Avec plus de 1000 espèces différentes, dont 3 phylums prépondérants (Firmicutes, Bacteroidetes, Actinobacteria), et surtout des anaérobies, le microbiote intestinal est notre microbiote le plus important et le plus étudié. Comme le rappelle le PR. Burucoa,

ce n’est pas Escherichia coli qui est l’espèce quantitativement prépondérante dans le microbiote intestinal !

Le microbiote intestinal est indispensable car :

  • il assure la conversion des aliments en nutriments et en énergie
  • il joue un rôle d’effet barrière vis-à-vis des bactéries pathogènes
  • il assure la maturation du système immunitaire en éduquant nos cellules immunitaires à reconnaître les pathogènes.
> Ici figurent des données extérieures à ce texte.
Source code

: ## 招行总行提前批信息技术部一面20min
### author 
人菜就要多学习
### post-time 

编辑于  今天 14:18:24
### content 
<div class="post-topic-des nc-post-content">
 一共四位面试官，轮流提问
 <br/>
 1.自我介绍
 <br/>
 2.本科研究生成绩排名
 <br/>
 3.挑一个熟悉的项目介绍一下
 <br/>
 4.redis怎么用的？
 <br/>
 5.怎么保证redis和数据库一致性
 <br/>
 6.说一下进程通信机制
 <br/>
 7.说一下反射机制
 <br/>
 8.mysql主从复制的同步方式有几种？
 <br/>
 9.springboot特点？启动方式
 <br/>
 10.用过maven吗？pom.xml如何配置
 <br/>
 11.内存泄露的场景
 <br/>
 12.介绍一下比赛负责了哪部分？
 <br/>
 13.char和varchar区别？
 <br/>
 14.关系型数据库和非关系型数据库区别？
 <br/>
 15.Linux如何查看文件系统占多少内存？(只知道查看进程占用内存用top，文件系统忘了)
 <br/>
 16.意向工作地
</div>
Peut-on vivre sans microbiote ?

En théorie, oui, puisque les chercheurs ont réussi à créer des souris axéniques (totalement stériles) qui naissant pas césarienne, sont placées dans des enceintes stériles mais :
 présentent moins d’immunoglobulines sériques, moins de plaques de Peyer que des souris non axéniques ;
 ne sont pas toutes viables ;
 pour certaines ne peuvent pas se reproduire et des modifications importantes de certains organes et tissus apparaissent (tumeurs) ;
 ayant plus de susceptibilité aux infections ;
 ayant des besoins caloriques 20 à 30% supérieurs aux besoins d’un animal non axénique.

Nous avons 10 fois plus de bactéries que de cellules dans notre corps. Ce microbiote intestinal nous permet de mieux digérer, d’absorber plus efficacement les nutriments, de nous protéger immunitairement...
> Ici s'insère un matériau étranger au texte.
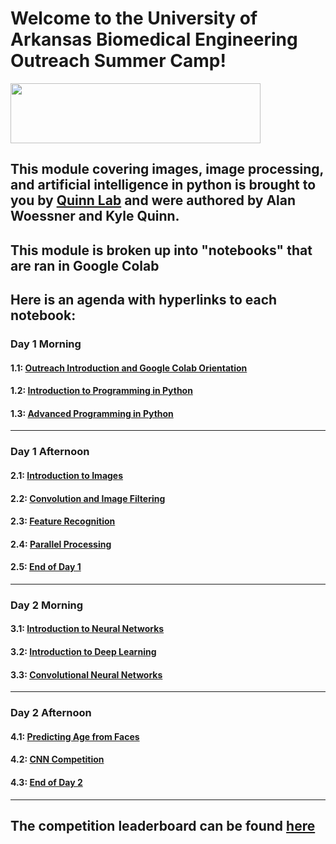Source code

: # Welcome to the University of Arkansas Biomedical Engineering Outreach Summer Camp!
<img src=https://brand.uark.edu/_resources/images/UA_Logo_Horizontal.jpg width="400" height="96">

## This module covering images, image processing, and artificial intelligence in python is brought to you by [Quinn Lab](https://kpquinn.hosted.uark.edu) and were authored by Alan Woessner and Kyle Quinn.
## This module is broken up into "notebooks" that are ran in Google Colab
## Here is an agenda with hyperlinks to each notebook:
### Day 1 Morning
#### 1.1: [Outreach Introduction and Google Colab Orientation](https://colab.research.google.com/github/aewoessn/outreach-program-2021/blob/main/notebooks/1.1_OutreachIntroductionAndColabOrientation.ipynb)
#### 1.2: [Introduction to Programming in Python](https://colab.research.google.com/github/aewoessn/outreach-program-2021/blob/main/notebooks/1.2_IntroductionToProgrammingInPython.ipynb)
#### 1.3: [Advanced Programming in Python](https://colab.research.google.com/github/aewoessn/outreach-program-2021/blob/main/notebooks/1.3_AdvancedProgrammingInPython.ipynb)
---

### Day 1 Afternoon
#### 2.1: [Introduction to Images](https://colab.research.google.com/github/aewoessn/outreach-program-2021/blob/main/notebooks/2.1_Images.ipynb)
#### 2.2: [Convolution and Image Filtering](https://colab.research.google.com/github/aewoessn/outreach-program-2021/blob/main/notebooks/2.2_ConvolutionAndImageFiltering.ipynb)
#### 2.3: [Feature Recognition](https://colab.research.google.com/github/aewoessn/outreach-program-2021/blob/main/notebooks/2.3_FeatureRecognition.ipynb)
#### 2.4: [Parallel Processing](https://colab.research.google.com/github/aewoessn/outreach-program-2021/blob/main/notebooks/2.4_ParallelProcessing.ipynb)
#### 2.5: [End of Day 1](https://colab.research.google.com/github/aewoessn/outreach-program-2021/blob/main/notebooks/2.5_EndOfDay1.ipynb)
---

### Day 2 Morning
#### 3.1: [Introduction to Neural Networks](https://colab.research.google.com/github/aewoessn/outreach-program-2021/blob/main/notebooks/3.1_IntroductionToNeuralNetworks.ipynb)
#### 3.2: [Introduction to Deep Learning](https://colab.research.google.com/github/aewoessn/outreach-program-2021/blob/main/notebooks/3.2_IntroductionToDeepLearning.ipynb)
#### 3.3: [Convolutional Neural Networks](https://colab.research.google.com/github/aewoessn/outreach-program-2021/blob/main/notebooks/3.3_ConvolutionalNeuralNetworks.ipynb)
---

### Day 2 Afternoon
#### 4.1: [Predicting Age from Faces](https://colab.research.google.com/github/aewoessn/outreach-program-2021/blob/main/notebooks/4.1_PredictingAgeFromFaces.ipynb)
#### 4.2: [CNN Competition](https://colab.research.google.com/github/aewoessn/outreach-program-2021/blob/main/notebooks/4.2_CNNCompetition.ipynb)
#### 4.3: [End of Day 2](https://colab.research.google.com/github/aewoessn/outreach-program-2021/blob/main/notebooks/4.3_EndOfDay2.ipynb)
---

## The competition leaderboard can be found [here](https://docs.google.com/spreadsheets/d/e/2PACX-1vQUS48na12B9JbZ2p7IjWqk4oQEKqT0ljPpVdD8FMFN8BeN7HJutVN_Mo3_AbX-I7w8xVFKgxDfC0BR/pubhtml)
Mais il faut étudier l’axe intestin/cerveau : en effet, les bactéries de notre intestin sécrètent 80% de notre sérotonine, neurotransmetteur qui via le sang, remonte au cerveau. La maladie de Parkinson, l’autisme...pourraient être être en lien avec le déséquilibre du microbiote intestinal.
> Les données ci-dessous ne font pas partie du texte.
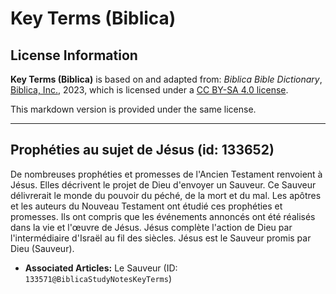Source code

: # Key Terms (Biblica)

## License Information

**Key Terms (Biblica)** is based on and adapted from: _Biblica Bible Dictionary_, [Biblica, Inc.](https://www.biblica.com/), 2023, which is licensed under a [CC BY-SA 4.0 license](https://creativecommons.org/licenses/by-sa/4.0/legalcode.en).

This markdown version is provided under the same license.



--------------------------------

## Prophéties au sujet de Jésus (id: 133652)

De nombreuses prophéties et promesses de l'Ancien Testament renvoient à Jésus. Elles décrivent le projet de Dieu d'envoyer un Sauveur. Ce Sauveur délivrerait le monde du pouvoir du péché, de la mort et du mal. Les apôtres et les auteurs du Nouveau Testament ont étudié ces prophéties et promesses. Ils ont compris que les événements annoncés ont été réalisés dans la vie et l'œuvre de Jésus. Jésus complète l'action de Dieu par l'intermédiaire d'Israël au fil des siècles. Jésus est le Sauveur promis par Dieu (Sauveur).

* **Associated Articles:** Le Sauveur (ID: `133571@BiblicaStudyNotesKeyTerms`)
Qu’est-ce qui influence le microbiote ?

Le microbiote est influencé par de très nombreux facteurs :


Qu’est-ce que la dysbiose ?

La dysbiose, ou déséquilibres du microbiote perturbe notamment l’immunité d’où la recrudescence de certaines maladies :

  • obésité
  • diabète
  • dénutrition
  • maladie de Crohn, rectocolite hémorragique, syndrome de l’intestin irritable
  • allergies, asthme
  • troubles du spectre autistique
  • anxiété, stress, hyperactivité, et même l’activité sociale...

Prenons un exemple : si on prend une souris obèse, qu’on la traite avec des antibiotiques pour détruire son microbiote intestinal et que l’on implante à cette souris obèse une suspension de selles de souris maigre, la souris obèse maigrit et vice-versa.

Des travaux sont à l’étude et pourraient peut-être à l’avenir permetter de traiter l’obésité : le microbiote intestinal d’un homme obèse implanté à une souris maigre entraine l’obésité de cette dernière.

On a également traité un enfant dénutri avec le microbiote d’un enfant non dénutri : l’enfant dénutri a alors plus rapidement été renutri...

Chaque microbiote intestinal individuel est donc un écosystème complexe dont les composantes microbiennes sont en équilibre dynamique.
À ce jour les liens de causalité entre composition/structure microbienne du microbiote intestinal, et pathologies sont souvent suggérés mais ne sont pas toujours vérifiés voire contradictoires.

Est-ce parce qu’un sujet a un microbiote différent qu’il souffre d’une pathologie ou est-ce parce qu’il souffre d’une pathologie qu’il a un microbiote différent ?

Une certitude : les avancées majeures dans la prise en charge de plusieurs maladies passent par la transplantation de microbiote fécal.